Exercise:
Look through the data below for the line with "이제 좌측에 돋보기를 클릭해보세요." and the line with "빨간 줄로 그은 것이 **정규식** 이에요.", then output those two and all lines in between, exactly as written.

Records for this task:
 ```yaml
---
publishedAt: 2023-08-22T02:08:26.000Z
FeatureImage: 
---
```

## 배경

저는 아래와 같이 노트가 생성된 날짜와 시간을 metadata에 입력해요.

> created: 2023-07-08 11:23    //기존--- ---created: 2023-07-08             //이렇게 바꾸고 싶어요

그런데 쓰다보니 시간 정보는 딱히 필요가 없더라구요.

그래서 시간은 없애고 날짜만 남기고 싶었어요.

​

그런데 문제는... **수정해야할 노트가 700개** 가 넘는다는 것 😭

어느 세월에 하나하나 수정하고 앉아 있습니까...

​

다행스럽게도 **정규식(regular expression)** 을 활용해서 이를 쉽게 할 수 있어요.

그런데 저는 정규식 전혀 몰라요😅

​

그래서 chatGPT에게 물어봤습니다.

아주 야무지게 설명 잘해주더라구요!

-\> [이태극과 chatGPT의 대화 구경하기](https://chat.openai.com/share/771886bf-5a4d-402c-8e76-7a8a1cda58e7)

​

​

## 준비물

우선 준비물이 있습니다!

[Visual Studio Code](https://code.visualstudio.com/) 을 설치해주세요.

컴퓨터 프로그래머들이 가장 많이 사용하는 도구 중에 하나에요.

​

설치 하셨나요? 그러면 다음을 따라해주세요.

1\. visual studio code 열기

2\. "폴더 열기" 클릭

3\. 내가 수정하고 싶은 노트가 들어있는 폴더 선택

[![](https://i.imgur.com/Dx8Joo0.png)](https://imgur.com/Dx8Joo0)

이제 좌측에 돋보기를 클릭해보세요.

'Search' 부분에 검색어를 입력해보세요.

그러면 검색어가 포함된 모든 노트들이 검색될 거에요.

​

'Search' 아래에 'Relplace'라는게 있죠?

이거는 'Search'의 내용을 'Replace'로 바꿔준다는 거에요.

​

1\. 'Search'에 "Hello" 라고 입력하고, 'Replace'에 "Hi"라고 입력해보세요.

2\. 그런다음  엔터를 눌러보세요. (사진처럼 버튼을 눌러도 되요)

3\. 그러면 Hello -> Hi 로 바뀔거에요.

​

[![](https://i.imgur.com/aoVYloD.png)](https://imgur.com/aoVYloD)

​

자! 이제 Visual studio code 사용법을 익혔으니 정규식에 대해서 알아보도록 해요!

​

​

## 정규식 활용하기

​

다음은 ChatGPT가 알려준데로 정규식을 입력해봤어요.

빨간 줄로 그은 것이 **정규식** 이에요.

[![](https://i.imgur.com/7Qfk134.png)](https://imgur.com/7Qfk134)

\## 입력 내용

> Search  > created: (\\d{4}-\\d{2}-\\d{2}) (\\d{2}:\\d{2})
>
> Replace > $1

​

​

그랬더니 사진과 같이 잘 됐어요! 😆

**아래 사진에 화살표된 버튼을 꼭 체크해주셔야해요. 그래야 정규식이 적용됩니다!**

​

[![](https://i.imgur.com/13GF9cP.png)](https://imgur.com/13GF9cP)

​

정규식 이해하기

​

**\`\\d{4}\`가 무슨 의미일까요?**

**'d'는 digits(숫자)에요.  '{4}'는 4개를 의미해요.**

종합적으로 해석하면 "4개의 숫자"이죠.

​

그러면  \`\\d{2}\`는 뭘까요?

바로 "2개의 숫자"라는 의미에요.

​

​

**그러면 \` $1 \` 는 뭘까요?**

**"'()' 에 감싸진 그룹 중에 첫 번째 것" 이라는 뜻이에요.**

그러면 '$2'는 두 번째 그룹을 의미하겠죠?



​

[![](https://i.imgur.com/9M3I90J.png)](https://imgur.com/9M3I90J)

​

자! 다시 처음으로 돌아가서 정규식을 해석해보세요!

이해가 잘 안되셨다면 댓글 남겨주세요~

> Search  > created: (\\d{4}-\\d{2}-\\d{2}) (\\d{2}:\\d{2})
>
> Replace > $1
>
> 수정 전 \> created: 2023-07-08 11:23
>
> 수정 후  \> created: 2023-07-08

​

Answer box:
이제 좌측에 돋보기를 클릭해보세요.

'Search' 부분에 검색어를 입력해보세요.

그러면 검색어가 포함된 모든 노트들이 검색될 거에요.

​

'Search' 아래에 'Relplace'라는게 있죠?

이거는 'Search'의 내용을 'Replace'로 바꿔준다는 거에요.

​

1\. 'Search'에 "Hello" 라고 입력하고, 'Replace'에 "Hi"라고 입력해보세요.

2\. 그런다음  엔터를 눌러보세요. (사진처럼 버튼을 눌러도 되요)

3\. 그러면 Hello -> Hi 로 바뀔거에요.

​

[![](https://i.imgur.com/aoVYloD.png)](https://imgur.com/aoVYloD)

​

자! 이제 Visual studio code 사용법을 익혔으니 정규식에 대해서 알아보도록 해요!

​

​

## 정규식 활용하기

​

다음은 ChatGPT가 알려준데로 정규식을 입력해봤어요.

빨간 줄로 그은 것이 **정규식** 이에요.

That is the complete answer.